Work to be completed: Leave out the lines before the one with "- Only public activity is shown."; output that line and all remaining lines of the records exactly.

Records provided:
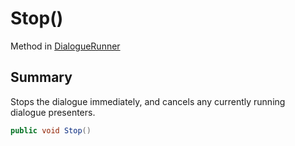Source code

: # Stop()

Method in [DialogueRunner](yarn.unity.dialoguerunner.md)

## Summary

Stops the dialogue immediately, and cancels any currently running\
dialogue presenters.

```csharp
public void Stop()
```
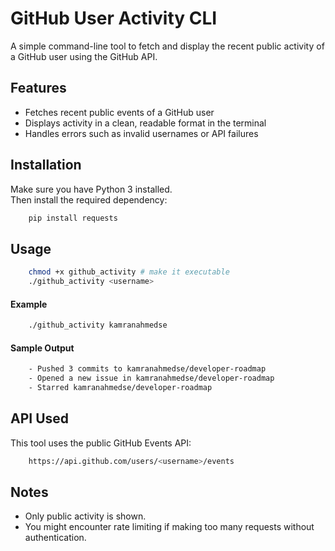 # GitHub User Activity CLI

A simple command-line tool to fetch and display the recent public activity of a GitHub user using the GitHub API.

## Features

- Fetches recent public events of a GitHub user
- Displays activity in a clean, readable format in the terminal
- Handles errors such as invalid usernames or API failures

## Installation

Make sure you have Python 3 installed.  
Then install the required dependency:

```bash
    pip install requests
```

## Usage
```bash
    chmod +x github_activity # make it executable
    ./github_activity <username>
```

#### Example
```bash
    ./github_activity kamranahmedse
```

#### Sample Output
```bash
    - Pushed 3 commits to kamranahmedse/developer-roadmap
    - Opened a new issue in kamranahmedse/developer-roadmap
    - Starred kamranahmedse/developer-roadmap
```

## API Used
This tool uses the public GitHub Events API:
```bash
    https://api.github.com/users/<username>/events
```

## Notes
- Only public activity is shown.
- You might encounter rate limiting if making too many requests without authentication.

Answer for the task:
- Only public activity is shown.
- You might encounter rate limiting if making too many requests without authentication.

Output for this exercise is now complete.